Taiwan protests WHO leader's accusations of racist campaign
Taiwan's foreign ministry on Thursday strongly protested accusations from the top of the World Health Organization that it condoned racist personal attacks on him that he alleged were from the self-governing island democracy.
The ministry expressed "strong dissatisfaction and a higher amount of regret, and raised the most solemn protest." Taiwan is a "mature, highly advanced nation and may never instigate personal attacks on the director-general of the WHO, significantly less express racist sentiments," the statement said.
Taiwan's 23 million persons have themselves been "severely discriminated against" by the politics of the international health system and "condemn all types of discrimination and injustice," the statement said.
On Wednesday, WHO Director-General Tedros Adhanom Ghebreyesus accused Taiwan's foreign ministry of being associated with a months-long campaign against him amid the COVID-19 pandemic.

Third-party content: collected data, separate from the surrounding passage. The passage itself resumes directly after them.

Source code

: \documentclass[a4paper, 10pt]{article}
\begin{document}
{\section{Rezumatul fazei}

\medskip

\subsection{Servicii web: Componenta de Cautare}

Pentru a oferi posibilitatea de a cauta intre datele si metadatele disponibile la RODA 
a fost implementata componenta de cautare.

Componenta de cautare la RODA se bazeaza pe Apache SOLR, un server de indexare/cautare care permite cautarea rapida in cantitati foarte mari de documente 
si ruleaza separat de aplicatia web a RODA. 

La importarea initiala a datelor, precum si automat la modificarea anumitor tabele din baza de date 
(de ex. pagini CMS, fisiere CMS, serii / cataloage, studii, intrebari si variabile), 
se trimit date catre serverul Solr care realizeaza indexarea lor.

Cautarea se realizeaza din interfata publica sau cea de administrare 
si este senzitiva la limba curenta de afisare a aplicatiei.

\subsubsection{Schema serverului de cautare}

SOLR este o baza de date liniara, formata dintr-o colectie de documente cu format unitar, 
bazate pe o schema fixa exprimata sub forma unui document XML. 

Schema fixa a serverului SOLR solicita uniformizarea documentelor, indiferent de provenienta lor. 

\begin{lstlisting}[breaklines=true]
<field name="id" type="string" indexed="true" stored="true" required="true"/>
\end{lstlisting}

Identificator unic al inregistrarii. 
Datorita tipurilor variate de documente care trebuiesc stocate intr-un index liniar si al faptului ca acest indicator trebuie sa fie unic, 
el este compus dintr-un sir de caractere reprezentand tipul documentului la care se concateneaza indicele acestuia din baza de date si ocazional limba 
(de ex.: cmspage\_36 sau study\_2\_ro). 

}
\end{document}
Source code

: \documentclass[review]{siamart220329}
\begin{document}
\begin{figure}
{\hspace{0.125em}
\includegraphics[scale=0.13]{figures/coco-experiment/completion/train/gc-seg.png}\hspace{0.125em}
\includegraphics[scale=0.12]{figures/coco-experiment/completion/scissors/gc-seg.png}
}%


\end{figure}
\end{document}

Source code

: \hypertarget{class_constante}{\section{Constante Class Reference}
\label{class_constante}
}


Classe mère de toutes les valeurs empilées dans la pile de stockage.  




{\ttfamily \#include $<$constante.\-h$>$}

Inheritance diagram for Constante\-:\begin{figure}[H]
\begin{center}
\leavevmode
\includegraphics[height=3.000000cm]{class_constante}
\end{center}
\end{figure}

At a press briefing, Tedros said that because the emergence of the novel coronavirus, he has been personally attacked, including acquiring sometimes, death threats and racist abuse.
"This attack originated from Taiwan," said Tedros, who's a former Ethiopian health insurance and foreign minister and the WHO's first African leader.
He said Taiwanese diplomats were alert to the attacks but didn't dissociate themselves from their website. "They even started criticizing me in the center of those insults and slurs," Tedros said. "I say it today because it's enough." The foundation of his allegations were unclear.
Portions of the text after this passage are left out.